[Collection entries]
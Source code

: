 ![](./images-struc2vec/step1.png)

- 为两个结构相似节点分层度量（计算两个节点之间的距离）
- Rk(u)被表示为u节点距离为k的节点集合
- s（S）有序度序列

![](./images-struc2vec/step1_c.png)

= WORK REQUIRED =
Every line above in which the word "images" occurs is to be copied.

= EXERCISE RESULT =
: ![](./images-struc2vec/step1.png)
![](./images-struc2vec/step1_c.png)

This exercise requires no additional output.